Alexa did not really get physical robot body, instead, Bionik Laboratories developed an Alexa skill to control their AKRE lower-body exoskeleton.  The news comes from iReviews’s article, “Amazon’s Alexa Can Control An Exoskeleton With Verbal Instructions.”

This is the first time Alexa has ever been connected to an exoskeleton and it could potentially lead to amazing breakthroughs in prosthetics.  Bionik Laboratories developed the exoskeleton to help older people and those with lower body impairments.  Users can activate the exoskeleton through Alexa with simple commands like, “I’m ready to stand” or “I’m ready to walk.”

As the population ages, there will be a higher demand for technology that can help senior citizens move around with more ease.

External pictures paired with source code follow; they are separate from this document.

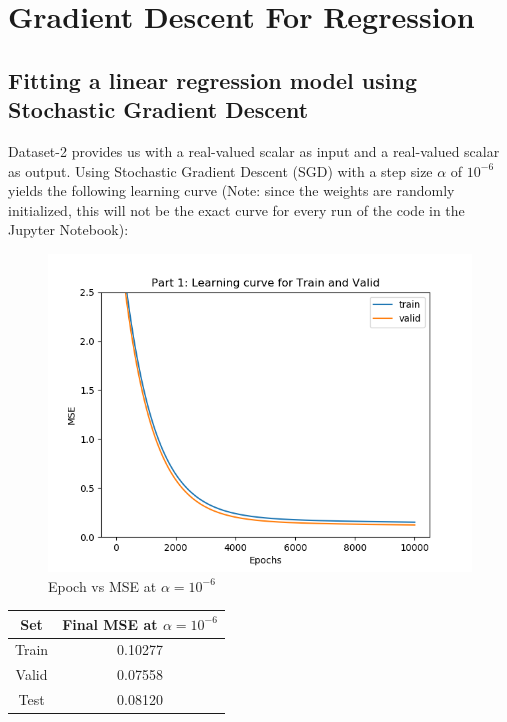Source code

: \documentclass[paper=a4, fontsize=11pt]{scrartcl} %
\numberwithin{equation}{section} %
\numberwithin{figure}{section} %
\numberwithin{table}{section} %
\begin{document}

\section{Gradient Descent For Regression}
\subsection{Fitting a linear regression model using Stochastic Gradient Descent}

Dataset-2 provides us with a real-valued scalar as input and a real-valued scalar as output. Using Stochastic Gradient Descent (SGD) with a step size \(\alpha\) of \(10^{-6}\) yields the following learning curve (Note: since the weights are randomly initialized, this will not be the exact curve for every run of the code in the Jupyter Notebook):

\begin{figure}[H]
    \includegraphics[width=\linewidth]{q2p1.png}
    \caption{Epoch vs MSE at \(\alpha=10^{-6}\)}
    \label{fig:q2p1}
\end{figure}
\begin{center}
\begin{tabular}{ |c|c| } 
    \hline
    \textbf{Set} & \textbf{Final MSE at \(\alpha = 10^{-6}\)} \\ 
    \hline
    Train & 0.10277 \\
    Valid & 0.07558 \\ 
    Test & 0.08120 \\
    \hline
\end{tabular}
\end{center}
\end{document}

The ARKE exoskeleton has the potential to help in 100% of all stroke survivors who suffer from lower limb impairment. A portion of wheelchair-bound stroke survivors will be eligible for the exoskeleton. For spinal cord injury patients, Bionik Labs expects to treat 80% of all cases with the ARKE exoskeleton. There is also potential for patients with quadriplegia or incomplete spinal cord injury.

Bionik Laboratories plans to help people regain their mobility and improve their quality of life.  The company is focusing on stroke survivors and other mobile-impaired patients.  Pairing the exoskeleton with Alexa demonstrates the potential home healthcare will have in the future.  It will also feed imaginations as they wonder if the exoskeletons can be programmed not only walk and run but search and kill?  Just a joke, but the potential for aiding impaired people is amazing.

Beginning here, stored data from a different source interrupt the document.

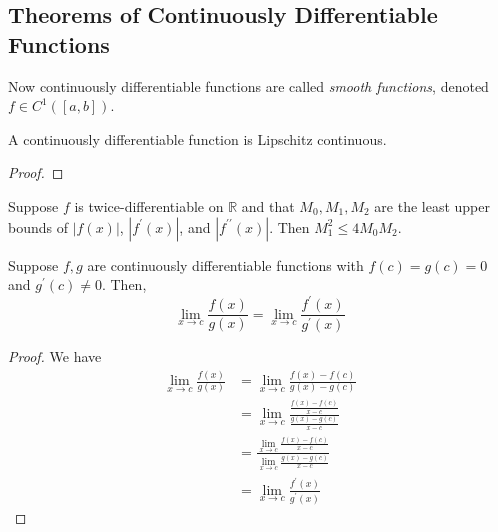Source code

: \subsection{Theorems of Continuously Differentiable Functions}

  Now continuously differentiable functions are called \textit{smooth functions}, denoted $f \in C^1([a, b])$. 

  \begin{theorem}
    A continuously differentiable function is Lipschitz continuous. 
  \end{theorem}
  \begin{proof}
    
  \end{proof} 

  \begin{example}
    Suppose $f$ is twice-differentiable on $\mathbb{R}$ and that $M_0, M_1, M_2$ are the least upper bounds of $|f(x)|$, $|f^\prime (x)|$, and $|f^{\prime\prime} (x)|$. Then $M_1^2 \leq 4 M_0 M_2$. 


  \end{example}

  \begin{theorem}
    Suppose $f, g$ are continuously differentiable functions with $f(c) = g(c) = 0$ and $g^\prime (c) \neq 0$. Then, 
    \begin{equation}
      \lim_{x \to c} \frac{f(x)}{g(x)} = \lim_{x \to c} \frac{f^\prime (x)}{g^\prime (x)}
    \end{equation}
  \end{theorem}
  \begin{proof}
    We have 
    \begin{align}
      \lim_{x \to c} \frac{f(x)}{g(x)} & = \lim_{x \to c} \frac{f(x) - f(c)}{g(x) - g(c)} \\ 
                                       & = \lim_{x \to c} \frac{\frac{f(x) - f(c)}{x -  c}}{\frac{g(x) - g(c)}{x - c}} \\ 
                                       & = \frac{\lim_{x \to c} \frac{f(x) - f(c)}{x - c}}{\lim_{x \to c} \frac{g(x) - g(c)}{x - c}} \\ 
                                       & = \lim_{x \to c} \frac{f^\prime (x)}{g^\prime (x)}
    \end{align}
  \end{proof}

Whitney Grace, September 20, 2015

Take a Hint Amazon, Bing Is Not That Great

August 22, 2017

It recently hit the new stands that Google Home was six times more likely than Amazon Alexa to answer questions.  The Inquirer shares more about this development in the article, “Google Hoe Is Six Times Smarter Than Amazon’s Echo.”

360i conducted a test using their proprietary software that asked Amazon Alexa and Google Home 3,000 questions.  We don’t know what the 3,000 questions were, but some of them did involve retail information.  Google pulled on its Knowledge Graph to answer questions, while Amazon used Bing for its search.  Amazon currently controls 70% of the voice assistant market and has many skills from other manufacturers.  Google, however, is limited in comparison:

By comparison, Google Home has relatively few smart home control chops, relying primarily on IFTTT, which is limited in what it can achieve and often takes a long time between request and execution.

Alexa, on the other hand, can carry out native skill commands in a second or two.

The downside of the two, however, is that Google is Google and Amazon is just not as good. If Echo was able to access the Knowledge Graph, Google Music, and control Chromecasts, then it would be unassailable.

Amazon Alexa and Google Home are a set of rivals and the facts are is that one is a better shopper and the other better at search.  While 360i has revealed their results, we need to see the test questions to fully understand how they arrived at the “six times smarter” statement?